● Aim of the task
With the line containing "## create a data container" as the final line, restate exactly every line of the data below from the first one onward, and copy no pictures.

● Data extracts
┄┄┄┄┄┄┄┄┄┄┄┄┄┄┄┄┄┄┄┄

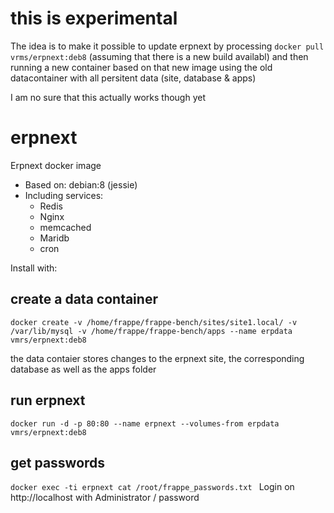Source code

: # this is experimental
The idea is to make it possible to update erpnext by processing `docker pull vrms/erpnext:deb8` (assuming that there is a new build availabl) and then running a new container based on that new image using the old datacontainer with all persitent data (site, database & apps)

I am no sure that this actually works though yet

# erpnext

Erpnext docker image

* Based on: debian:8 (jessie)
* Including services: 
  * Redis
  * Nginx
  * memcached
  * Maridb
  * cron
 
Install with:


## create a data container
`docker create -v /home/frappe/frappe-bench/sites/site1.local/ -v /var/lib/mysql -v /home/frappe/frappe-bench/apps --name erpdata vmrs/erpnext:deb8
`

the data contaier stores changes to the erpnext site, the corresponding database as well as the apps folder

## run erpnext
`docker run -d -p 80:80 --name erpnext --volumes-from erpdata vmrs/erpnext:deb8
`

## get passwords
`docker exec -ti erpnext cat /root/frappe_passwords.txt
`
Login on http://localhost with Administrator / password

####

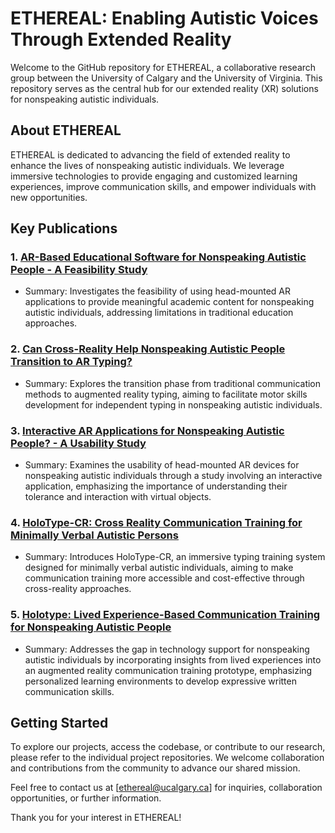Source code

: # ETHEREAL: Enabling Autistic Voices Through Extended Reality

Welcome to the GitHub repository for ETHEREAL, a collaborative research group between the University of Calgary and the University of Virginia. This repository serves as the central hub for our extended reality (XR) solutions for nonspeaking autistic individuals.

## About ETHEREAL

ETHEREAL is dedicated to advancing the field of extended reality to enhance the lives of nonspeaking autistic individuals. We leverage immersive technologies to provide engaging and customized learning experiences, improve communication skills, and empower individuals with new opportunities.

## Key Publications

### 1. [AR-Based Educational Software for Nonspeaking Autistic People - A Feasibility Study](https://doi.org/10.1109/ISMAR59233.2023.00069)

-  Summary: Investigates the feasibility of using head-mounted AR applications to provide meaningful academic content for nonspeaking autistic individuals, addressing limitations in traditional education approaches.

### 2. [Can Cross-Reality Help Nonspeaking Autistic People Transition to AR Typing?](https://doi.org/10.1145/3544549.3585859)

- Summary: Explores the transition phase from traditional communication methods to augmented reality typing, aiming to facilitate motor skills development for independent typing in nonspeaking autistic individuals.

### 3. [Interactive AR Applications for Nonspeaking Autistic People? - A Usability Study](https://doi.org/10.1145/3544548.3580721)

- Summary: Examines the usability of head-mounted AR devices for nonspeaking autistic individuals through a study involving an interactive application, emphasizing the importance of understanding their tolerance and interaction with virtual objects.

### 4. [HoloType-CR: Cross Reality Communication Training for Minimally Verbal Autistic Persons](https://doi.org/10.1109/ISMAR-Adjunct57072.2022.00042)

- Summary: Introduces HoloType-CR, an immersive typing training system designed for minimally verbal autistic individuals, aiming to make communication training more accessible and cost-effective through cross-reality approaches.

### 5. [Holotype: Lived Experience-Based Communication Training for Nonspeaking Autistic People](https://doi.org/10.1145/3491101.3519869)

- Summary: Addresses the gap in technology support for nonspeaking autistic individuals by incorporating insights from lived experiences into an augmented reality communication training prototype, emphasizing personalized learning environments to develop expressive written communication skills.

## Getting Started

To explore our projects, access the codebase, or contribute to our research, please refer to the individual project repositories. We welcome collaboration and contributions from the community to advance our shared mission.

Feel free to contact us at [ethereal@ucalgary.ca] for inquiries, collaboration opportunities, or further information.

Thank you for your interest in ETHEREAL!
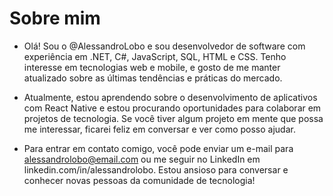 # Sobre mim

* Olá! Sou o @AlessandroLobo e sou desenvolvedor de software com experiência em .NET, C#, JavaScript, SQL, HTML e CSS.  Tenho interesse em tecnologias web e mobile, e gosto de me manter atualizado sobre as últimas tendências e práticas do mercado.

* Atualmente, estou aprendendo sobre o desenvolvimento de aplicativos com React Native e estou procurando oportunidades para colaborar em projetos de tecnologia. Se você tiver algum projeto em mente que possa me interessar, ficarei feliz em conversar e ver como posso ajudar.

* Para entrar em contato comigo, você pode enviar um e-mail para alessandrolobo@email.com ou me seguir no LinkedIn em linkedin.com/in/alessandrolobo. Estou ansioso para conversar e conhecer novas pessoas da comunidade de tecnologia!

┄┄┄┄┄┄┄┄┄┄┄┄┄┄┄┄┄┄┄┄

● Written answer
Source code

: # this is experimental
The idea is to make it possible to update erpnext by processing `docker pull vrms/erpnext:deb8` (assuming that there is a new build availabl) and then running a new container based on that new image using the old datacontainer with all persitent data (site, database & apps)

I am no sure that this actually works though yet

# erpnext

Erpnext docker image

* Based on: debian:8 (jessie)
* Including services: 
  * Redis
  * Nginx
  * memcached
  * Maridb
  * cron
 
Install with:


## create a data container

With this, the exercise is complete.